Why are so few Women CEO's in the Workplace? By: Eleanor Schroeder

Sex discrimination is the main cause of Why So Few are CEO’s in the Workplace. Sex discrimination is treating an individual in the workplace differently because of their sexual orientation. The discrimination can vary anywhere from hiring, firing, pay, job classification, and benefits which sadly is constant in our very modern world now. Although it seems like sex discrimination disintegrated over the past years but due to other countries still not allowing women to attend school or work on an equal level as men, the issue still exists. It has existed for many years starting with women not being allowed to vote or attend college at a much later time than men. But not that these rights are given to women, we still have to earn our rights in the workplace because men deny us from these.

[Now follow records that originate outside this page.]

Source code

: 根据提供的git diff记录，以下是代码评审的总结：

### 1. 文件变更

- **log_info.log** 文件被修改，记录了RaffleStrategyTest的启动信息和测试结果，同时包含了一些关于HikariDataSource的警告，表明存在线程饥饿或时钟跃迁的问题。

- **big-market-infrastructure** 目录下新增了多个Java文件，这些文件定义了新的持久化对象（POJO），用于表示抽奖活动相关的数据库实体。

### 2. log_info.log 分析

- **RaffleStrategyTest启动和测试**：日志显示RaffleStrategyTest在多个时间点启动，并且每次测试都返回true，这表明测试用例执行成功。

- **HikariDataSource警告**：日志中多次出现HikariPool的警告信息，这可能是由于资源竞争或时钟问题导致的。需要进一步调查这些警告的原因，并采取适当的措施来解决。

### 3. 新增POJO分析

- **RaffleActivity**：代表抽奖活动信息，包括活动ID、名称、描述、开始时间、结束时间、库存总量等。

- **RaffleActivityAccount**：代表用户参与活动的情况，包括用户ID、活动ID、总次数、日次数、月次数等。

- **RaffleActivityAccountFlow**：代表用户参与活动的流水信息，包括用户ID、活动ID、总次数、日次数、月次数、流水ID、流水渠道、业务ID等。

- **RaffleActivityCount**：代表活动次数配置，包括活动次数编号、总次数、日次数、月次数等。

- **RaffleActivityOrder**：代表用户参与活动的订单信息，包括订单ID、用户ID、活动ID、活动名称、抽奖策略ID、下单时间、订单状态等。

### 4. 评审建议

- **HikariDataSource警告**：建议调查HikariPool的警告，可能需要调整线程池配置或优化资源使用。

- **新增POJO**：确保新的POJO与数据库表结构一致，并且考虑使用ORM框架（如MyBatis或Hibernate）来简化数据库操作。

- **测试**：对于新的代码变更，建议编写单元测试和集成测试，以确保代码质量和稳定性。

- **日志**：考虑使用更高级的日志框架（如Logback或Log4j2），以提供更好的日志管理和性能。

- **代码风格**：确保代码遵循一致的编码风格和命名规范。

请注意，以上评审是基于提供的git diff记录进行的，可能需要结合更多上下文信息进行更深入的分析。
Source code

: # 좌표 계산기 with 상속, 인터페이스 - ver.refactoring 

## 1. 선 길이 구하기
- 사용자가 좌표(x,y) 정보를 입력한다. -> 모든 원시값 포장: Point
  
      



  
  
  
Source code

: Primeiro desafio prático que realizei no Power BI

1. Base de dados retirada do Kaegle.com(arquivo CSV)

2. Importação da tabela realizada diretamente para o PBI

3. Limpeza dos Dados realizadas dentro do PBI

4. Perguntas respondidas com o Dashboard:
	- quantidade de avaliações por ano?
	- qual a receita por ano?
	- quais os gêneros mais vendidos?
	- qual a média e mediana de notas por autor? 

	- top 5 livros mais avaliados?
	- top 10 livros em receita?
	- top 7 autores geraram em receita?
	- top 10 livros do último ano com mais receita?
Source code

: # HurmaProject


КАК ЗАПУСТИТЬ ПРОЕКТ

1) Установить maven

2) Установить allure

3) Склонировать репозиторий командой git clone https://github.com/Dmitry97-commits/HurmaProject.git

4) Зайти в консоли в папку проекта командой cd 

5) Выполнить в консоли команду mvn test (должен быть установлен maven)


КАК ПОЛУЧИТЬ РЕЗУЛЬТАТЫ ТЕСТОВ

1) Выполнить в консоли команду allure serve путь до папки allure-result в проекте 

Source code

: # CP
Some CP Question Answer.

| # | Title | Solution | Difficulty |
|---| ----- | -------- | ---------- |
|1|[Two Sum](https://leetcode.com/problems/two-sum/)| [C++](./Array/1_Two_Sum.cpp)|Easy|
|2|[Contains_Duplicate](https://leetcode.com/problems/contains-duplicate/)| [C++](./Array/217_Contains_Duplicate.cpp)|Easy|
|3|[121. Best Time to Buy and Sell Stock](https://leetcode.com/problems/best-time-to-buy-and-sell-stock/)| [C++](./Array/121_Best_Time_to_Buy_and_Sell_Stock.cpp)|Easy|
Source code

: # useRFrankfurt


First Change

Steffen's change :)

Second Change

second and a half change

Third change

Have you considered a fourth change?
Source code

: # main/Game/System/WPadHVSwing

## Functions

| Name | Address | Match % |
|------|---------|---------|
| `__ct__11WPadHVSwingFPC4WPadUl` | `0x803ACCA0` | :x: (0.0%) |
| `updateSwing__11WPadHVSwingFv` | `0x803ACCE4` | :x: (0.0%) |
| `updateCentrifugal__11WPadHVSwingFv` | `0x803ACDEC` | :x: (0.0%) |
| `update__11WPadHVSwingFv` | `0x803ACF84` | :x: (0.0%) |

This is shown in the United States pay gap that was updated this past 2017 spring, “women working full time in the United States typically were paid just 80 percent of what men were paid, a gap of 20 percent” (Miller). This represents the inequality in pay which causes women to reevaluate their desire to want to work in the office since they do not receive as much as the men who are doing their same job. Because of encouragement for women to to quit and not continue on their ladder to success it is shown in the Fortune 500 list that, “only 25 companies in the Fortune 500 are run by women. There were no female CEOs in the Fortune 500 20 years ago; since, women have made modest progress in obtaining CEO roles” (Fairchild). Another reason women tend not to be on this list or make it in successful office is because of the comments and questions they receive in the office which men do not receive. Medhat states that, “When running for political office women often face discriminatory questioning that detracts from their political viewpoints. The media focus on questions about mothering and their wardrobe at a much higher rate than they do with men, despite the large number of fathers that hold elected office” (Medhat). When women are given these questions it draws attention away from them and it gives the men who receive the relevant questions the ability to win the crowds acceptance while the women are questioned on their parenting skills.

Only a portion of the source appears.